Before committing to either one, the following question must be asked and answered: "Is the result needed now (in real time) or later?".
In order for the system to successfully scale horizontally to handle high amount of load, all heavy processes in the system must be switched over to the async mode.
Every system that stores the data must decide where to store it. There are two options:
- in-memory storage (e.g. Redis)
- on-disk storage (file system, relational databases)
As usual, there is no right or wrong approach, it all depends on the system requirements and the type of data the system deals with. Large files can't be stored in memory (at least entirely), frequently read data shouldn't be stored on disk due to high access latency.
Rule of a thumb: in-memory is faster, disk operations are slower.
The term stateless means that at any point of time any instance of the application can serve any request from any user identically successfully. Simply put, a user session isn't stored on the server.
However, being stateful isn't necessary a bad thing. Websockets are stateful, because a permanent connection between a client and a server is preserved and thus every user is "bound" to a specific instance of the system.
Streaming can also be both stateless and stateful, depending on the concrete task.
If you want your system to effectively scale horizontally, you generally want your API stateless.
It's always a good idea to understand whether the data in your system will be more frequently read or more frequently written. This is important to know, because then there is room for some optimisations. Most of the web applications are read-optimised, but there are exceptions such as metric and log aggregators, where there is constant influx of new data.
Consistent hashing is a technique that keeps that whole idea of horizontal scaling afloat. Imagine we have N instances that process user requests. Basically, thanks to the consistent hashing we can take any incoming ID and then map it to one of the instances. When the same ID comes next time, it is mapped to the same instance once again. Furthermore, new additional or replacement instances can be added to the pool, old instances - removed, and the system can also keep track of the unhealthy instances and promptly redirect the requests.

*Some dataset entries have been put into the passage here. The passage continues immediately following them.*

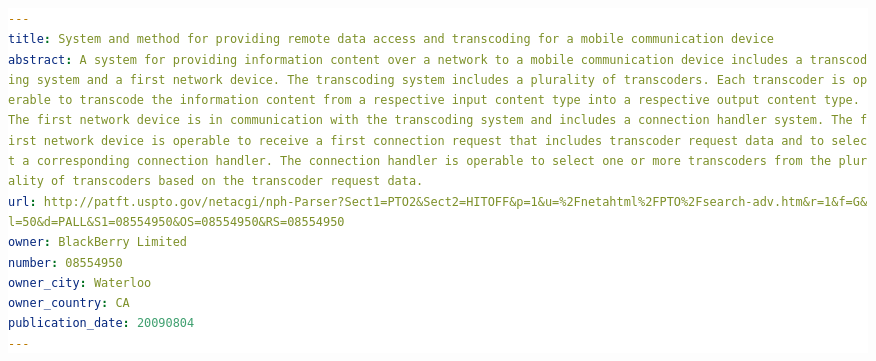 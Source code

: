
 ```yaml
---
title: System and method for providing remote data access and transcoding for a mobile communication device
abstract: A system for providing information content over a network to a mobile communication device includes a transcoding system and a first network device. The transcoding system includes a plurality of transcoders. Each transcoder is operable to transcode the information content from a respective input content type into a respective output content type. The first network device is in communication with the transcoding system and includes a connection handler system. The first network device is operable to receive a first connection request that includes transcoder request data and to select a corresponding connection handler. The connection handler is operable to select one or more transcoders from the plurality of transcoders based on the transcoder request data.
url: http://patft.uspto.gov/netacgi/nph-Parser?Sect1=PTO2&Sect2=HITOFF&p=1&u=%2Fnetahtml%2FPTO%2Fsearch-adv.htm&r=1&f=G&l=50&d=PALL&S1=08554950&OS=08554950&RS=08554950
owner: BlackBerry Limited
number: 08554950
owner_city: Waterloo
owner_country: CA
publication_date: 20090804
---
```

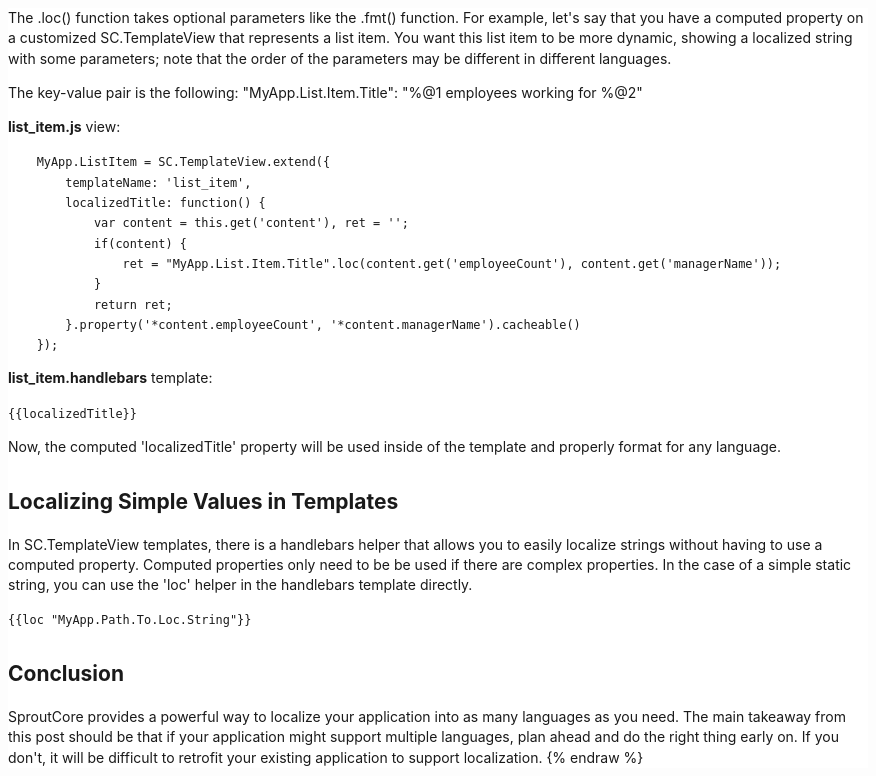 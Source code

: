 
The .loc() function takes optional parameters like the .fmt() function. For example, let's say that you have a computed property on a customized SC.TemplateView that represents a list item. You want this list item to be more dynamic, showing a localized string with some parameters; note that the order of the parameters may be different in different languages.

The  key-value pair is the following: "MyApp.List.Item.Title": "%@1 employees working for %@2"

**list_item.js** view:



    	MyApp.ListItem = SC.TemplateView.extend({
    		templateName: 'list_item',
    		localizedTitle: function() {
    			var content = this.get('content'), ret = '';
    			if(content) {
    				ret = "MyApp.List.Item.Title".loc(content.get('employeeCount'), content.get('managerName'));
    			}
    			return ret;
    		}.property('*content.employeeCount', '*content.managerName').cacheable()
    	});



**list_item.handlebars** template:



    {{localizedTitle}}



Now, the computed 'localizedTitle' property will be used inside of the template and properly format for any language.



## Localizing Simple Values in Templates


In SC.TemplateView templates, there is a handlebars helper that allows you to easily localize strings without having to use a computed property. Computed properties only need to be be used if there are complex properties. In the case of a simple static string, you can use the 'loc' helper in the handlebars template directly.



    {{loc "MyApp.Path.To.Loc.String"}}






## Conclusion


SproutCore provides a powerful way to localize your application into as many languages as you need. The main takeaway from this post should be that if your application might support multiple languages, plan ahead and do the right thing early on. If you don't, it will be difficult to retrofit your existing application to support localization.
{% endraw %} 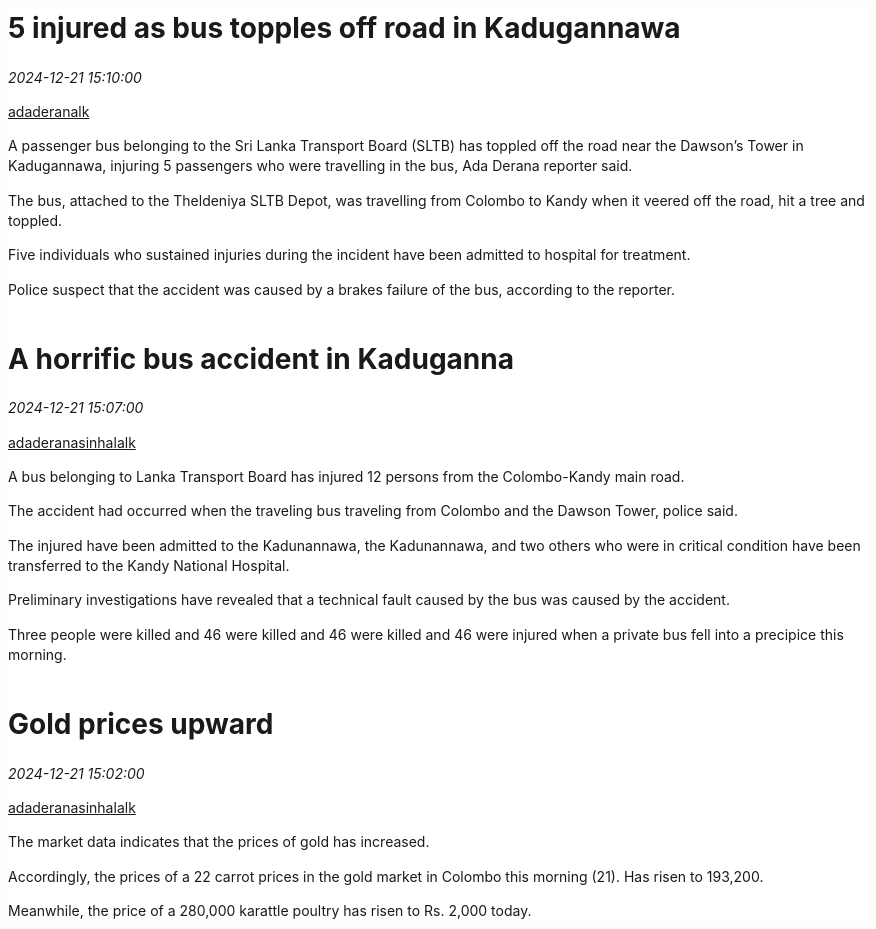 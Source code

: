 

# 5 injured as bus topples off road in Kadugannawa

*2024-12-21 15:10:00*

[adaderanalk](https://www.adaderana.lk/news/104398/5-injured-as-bus-topples-off-road-in-kadugannawa)

A passenger bus belonging to the Sri Lanka Transport Board (SLTB) has toppled off the road near the Dawson’s Tower in Kadugannawa, injuring 5 passengers who were travelling in the bus, Ada Derana reporter said.

The bus, attached to the Theldeniya SLTB Depot, was travelling from Colombo to Kandy when it veered off the road, hit a tree and toppled.

Five individuals who sustained injuries during the incident have been admitted to hospital for treatment.

Police suspect that the accident was caused by a brakes failure of the bus, according to the reporter.



# A horrific bus accident in Kaduganna

*2024-12-21 15:07:00*

[adaderanasinhalalk](http://sinhala.adaderana.lk/news/204584)

A bus belonging to Lanka Transport Board has injured 12 persons from the Colombo-Kandy main road.

The accident had occurred when the traveling bus traveling from Colombo and the Dawson Tower, police said.

The injured have been admitted to the Kadunannawa, the Kadunannawa, and two others who were in critical condition have been transferred to the Kandy National Hospital.

Preliminary investigations have revealed that a technical fault caused by the bus was caused by the accident.

Three people were killed and 46 were killed and 46 were killed and 46 were injured when a private bus fell into a precipice this morning.



# Gold prices upward

*2024-12-21 15:02:00*

[adaderanasinhalalk](http://sinhala.adaderana.lk/news/204583)

The market data indicates that the prices of gold has increased.

Accordingly, the prices of a 22 carrot prices in the gold market in Colombo this morning (21). Has risen to 193,200.

Meanwhile, the price of a 280,000 karattle poultry has risen to Rs. 2,000 today.
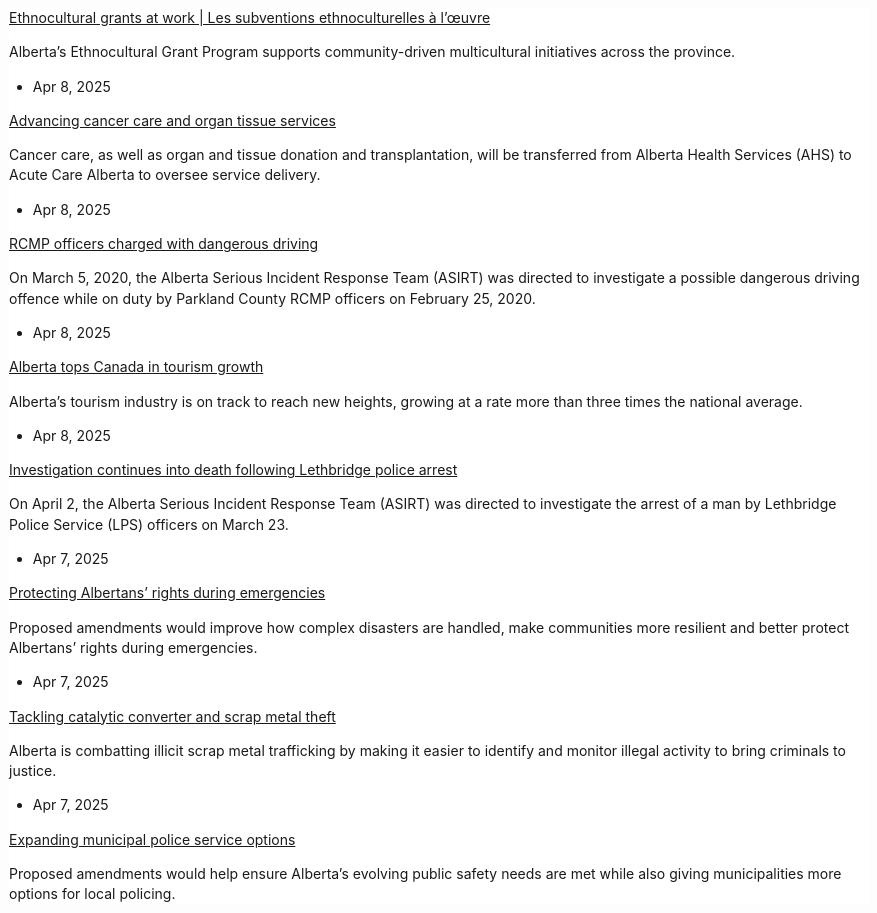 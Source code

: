 [Ethnocultural grants at work | Les subventions ethnoculturelles à l’œuvre ](https://www.alberta.ca/announcements.cfm?xID=93109E12CAA7D-0806-B482-9A982DD4FCAECD24)

Alberta’s Ethnocultural Grant Program supports community-driven multicultural initiatives across the province.

  * Apr 8, 2025

[Advancing cancer care and organ tissue services](https://www.alberta.ca/announcements.cfm?xID=93110E1BC9C29-C034-4980-FE7F0945EE451258)

Cancer care, as well as organ and tissue donation and transplantation, will be transferred from Alberta Health Services (AHS) to Acute Care Alberta to oversee service delivery.

  * Apr 8, 2025

[RCMP officers charged with dangerous driving](https://www.alberta.ca/announcements.cfm?xID=93108DDA28140-EF96-7E8D-6A6E667A45013CE8)

On March 5, 2020, the Alberta Serious Incident Response Team (ASIRT) was directed to investigate a possible dangerous driving offence while on duty by Parkland County RCMP officers on February 25, 2020.

  * Apr 8, 2025

[Alberta tops Canada in tourism growth](https://www.alberta.ca/announcements.cfm?xID=93107DC3538FB-CD66-1EF3-6F9B53584BD3F8FA)

Alberta’s tourism industry is on track to reach new heights, growing at a rate more than three times the national average.

  * Apr 8, 2025

[Investigation continues into death following Lethbridge police arrest](https://www.alberta.ca/announcements.cfm?xID=93106DAE5D310-09E1-E298-8FC2F0721DCB70F3)

On April 2, the Alberta Serious Incident Response Team (ASIRT) was directed to investigate the arrest of a man by Lethbridge Police Service (LPS) officers on March 23.

  * Apr 7, 2025

[Protecting Albertans’ rights during emergencies](https://www.alberta.ca/announcements.cfm?xID=93102AF537314-E650-0609-20024F3E6D75618C)

Proposed amendments would improve how complex disasters are handled, make communities more resilient and better protect Albertans’ rights during emergencies.

  * Apr 7, 2025

[Tackling catalytic converter and scrap metal theft](https://www.alberta.ca/announcements.cfm?xID=93101AF18A9D3-9173-22E5-5E5309BFF255C4DE)

Alberta is combatting illicit scrap metal trafficking by making it easier to identify and monitor illegal activity to bring criminals to justice.

  * Apr 7, 2025

[Expanding municipal police service options](https://www.alberta.ca/announcements.cfm?xID=93100AEDC18D0-E3DA-292A-60C15EE7B85CDED4)

Proposed amendments would help ensure Alberta’s evolving public safety needs are met while also giving municipalities more options for local policing.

A good application of a consistent hashing is database partitioning. Since every record has an ID, it can be unequivocally mapped to a certain instance now and later.
In order for a database, message broker or in-memory store to scale horizontally, it should support partitioning.
When designing the application, we must clearly understand the request flow, and what data we can trust, and which can't be trusted. Also, most of the time data is sensitive and must be protected by authorization and authentication. When the data is a subject to a change, we must also record who introduced those changes.
Typically, there are these tiers:
- Public tier (or web tier) - untrusted tier, must be handled with caution and ideally should be protected with authentication,
- VPC tier - trusted, because in this tier all communications between microservices happen,
- VPN tier - half-trusted I would say. In case of a VPN, we know that the tier is not entirely public, but we still might want to check who does what,
- Database tier - here the data itself is trusted, but the authentication should still happen to protect the data from unauthorized access.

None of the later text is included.